As Linux garners more interest among enterprise accounts, the next big challenge for the open-source operating system will be the development of a services channel, industry executives say.
Large OEMs such as IBM, Compaq Computer, Dell Computer and Hewlett-Packard, as well as Linux distributors such as Red Hat and Caldera, will provide the bulk of services and support for early adopters of Linux in the enterprise through 2005, but a value-added channel will emerge, according to Mike Tiemann, CTO of Red Hat, Research Triangle Park, N.C.
"Two or three years from now, when companies are deploying 10,000 [Linux machines, there may need to be a channel to provide services on top of that," --Mike Tiemann, CTO, Red Hat
"Two or three years from now, when companies are deploying 10,000 [Linux machines, there may need to be a channel to provide services on top of that," Tiemann said. "But most companies we're dealing with today--the early adopters in the mainstream market--need a direct relationship with the operating system vendor."
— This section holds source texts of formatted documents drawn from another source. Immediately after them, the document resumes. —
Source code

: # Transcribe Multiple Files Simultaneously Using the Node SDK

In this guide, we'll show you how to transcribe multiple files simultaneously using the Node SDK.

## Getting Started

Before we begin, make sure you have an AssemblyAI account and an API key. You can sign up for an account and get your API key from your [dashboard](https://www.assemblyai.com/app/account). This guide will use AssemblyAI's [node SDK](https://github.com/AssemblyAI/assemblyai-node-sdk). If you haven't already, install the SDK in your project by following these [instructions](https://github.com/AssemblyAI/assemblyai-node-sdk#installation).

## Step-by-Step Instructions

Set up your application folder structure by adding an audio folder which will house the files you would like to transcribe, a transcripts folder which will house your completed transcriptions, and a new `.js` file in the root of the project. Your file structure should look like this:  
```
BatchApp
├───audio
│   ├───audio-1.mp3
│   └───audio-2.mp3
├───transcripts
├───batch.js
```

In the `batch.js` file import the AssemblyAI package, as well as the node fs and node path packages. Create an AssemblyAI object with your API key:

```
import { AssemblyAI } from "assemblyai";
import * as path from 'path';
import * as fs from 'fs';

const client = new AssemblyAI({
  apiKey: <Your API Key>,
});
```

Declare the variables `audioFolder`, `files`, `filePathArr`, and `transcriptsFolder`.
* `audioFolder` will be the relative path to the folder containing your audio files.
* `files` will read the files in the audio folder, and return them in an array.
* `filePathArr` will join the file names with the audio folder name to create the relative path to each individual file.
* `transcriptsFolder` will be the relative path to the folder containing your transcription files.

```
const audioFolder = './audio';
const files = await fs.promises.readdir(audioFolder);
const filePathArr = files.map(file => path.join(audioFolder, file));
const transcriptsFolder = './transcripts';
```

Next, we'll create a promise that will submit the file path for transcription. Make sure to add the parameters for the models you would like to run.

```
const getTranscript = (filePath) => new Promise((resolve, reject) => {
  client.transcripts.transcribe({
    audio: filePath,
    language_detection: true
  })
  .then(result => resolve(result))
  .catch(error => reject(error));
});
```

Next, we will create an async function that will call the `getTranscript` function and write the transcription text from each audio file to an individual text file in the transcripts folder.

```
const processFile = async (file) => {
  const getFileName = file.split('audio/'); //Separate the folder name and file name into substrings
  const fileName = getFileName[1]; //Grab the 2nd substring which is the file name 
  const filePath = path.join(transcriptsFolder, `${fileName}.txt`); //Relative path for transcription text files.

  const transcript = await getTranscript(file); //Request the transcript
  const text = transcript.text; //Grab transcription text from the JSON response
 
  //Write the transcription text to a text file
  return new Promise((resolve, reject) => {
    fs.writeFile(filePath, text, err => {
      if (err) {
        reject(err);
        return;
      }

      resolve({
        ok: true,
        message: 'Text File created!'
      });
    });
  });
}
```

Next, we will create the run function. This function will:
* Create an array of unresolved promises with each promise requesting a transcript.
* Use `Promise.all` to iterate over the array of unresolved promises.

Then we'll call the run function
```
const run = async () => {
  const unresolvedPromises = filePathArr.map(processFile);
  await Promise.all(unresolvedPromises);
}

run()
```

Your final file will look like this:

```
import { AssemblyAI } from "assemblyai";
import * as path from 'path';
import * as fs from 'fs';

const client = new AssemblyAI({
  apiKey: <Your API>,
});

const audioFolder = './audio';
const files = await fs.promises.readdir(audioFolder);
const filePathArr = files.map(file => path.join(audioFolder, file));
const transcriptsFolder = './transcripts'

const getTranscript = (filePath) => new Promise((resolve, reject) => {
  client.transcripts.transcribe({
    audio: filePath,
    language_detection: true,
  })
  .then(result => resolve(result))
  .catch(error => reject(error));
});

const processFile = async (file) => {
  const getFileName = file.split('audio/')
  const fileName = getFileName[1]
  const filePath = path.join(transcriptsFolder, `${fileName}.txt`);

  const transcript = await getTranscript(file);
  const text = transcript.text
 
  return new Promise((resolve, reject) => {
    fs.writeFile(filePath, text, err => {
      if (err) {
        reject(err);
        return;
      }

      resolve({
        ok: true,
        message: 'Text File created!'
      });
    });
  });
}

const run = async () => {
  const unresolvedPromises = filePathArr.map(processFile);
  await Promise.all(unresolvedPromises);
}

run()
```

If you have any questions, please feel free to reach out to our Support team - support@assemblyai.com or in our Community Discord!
Red Hat already has made strides with the solution provider channel. According to the CRN Solution Provider Satisfaction Survey, the percentage of respondents satisfied with Red Hat's channel programs rose from 38 percent in July to 43 percent in October and to 53 percent in December.
IBM and Compaq, which have made hefty investments in Linux and are unveiling Linux server products at LinuxWorld, maintain they are committed to developing their channels to accommodate Linux services demand.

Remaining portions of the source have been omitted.